Gellhorn pressed on, but a few years later, as her health grew worse, she offered a characteristically blunt assessment of her situation to a friend. “There are two things the matter with me,” she said. “One, my body is too old, I can no longer do what I want to do. I am as close to sedentary as I can get without actually being tied to a chair. Two, I am bored.” For Gellhorn, boredom was, literally, a fate worse than death. She began to make her final plans, and on February, 14, 1998, she swallowed a cyanide pill in her apartment in London. She left the windows open and all the lights ablaze.
Moorehead writes that a resurgence of interest in Gellhorn marked her final years.

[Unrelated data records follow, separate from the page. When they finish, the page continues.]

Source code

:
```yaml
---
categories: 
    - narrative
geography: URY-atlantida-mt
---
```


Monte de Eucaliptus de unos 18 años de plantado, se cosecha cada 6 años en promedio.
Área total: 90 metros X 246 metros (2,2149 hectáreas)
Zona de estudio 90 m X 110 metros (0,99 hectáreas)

She developed a fan club of younger editors and writers, and publishers again “began to notice and admire her work, praising her persistence and her intelligent eye.” A year after her death, her 1948 story “Miami-New York” was selected to appear in Best American Short Stories of the Century alongside the stories of literary heavyweights such as Willa Cather, William Faulkner, Saul Bellow, and, of course, Ernest Hemingway.
“Miami-New York” takes place on an overnight flight during which two strangers seated next to one another, a Navy lieutenant and the wife of a soldier away at war, share a kiss and a fleeting connection that brings them briefly together—and then leaves them dissatisfied and alone once again as their plane reaches its final destination. War is both far away and overwhelmingly present, and Gellhorn’s story precisely captured, the anthology’s editor John Updike wrote in his introduction, “the feel of wartime America—the pervasive dislocation that included erotic opportunity, constant weariness, and contagious recklessness.”
Wartime also included, as Gellhorn knew, the painful recognition that sacrifice did not guarantee any sort of catharsis or greater understanding. “War was always worse than I knew how to say—always,” she said. In the end, she could only really ever follow the old adage about writing what you know. And by doing so, she left behind something that was hard to look away from and hard to forget.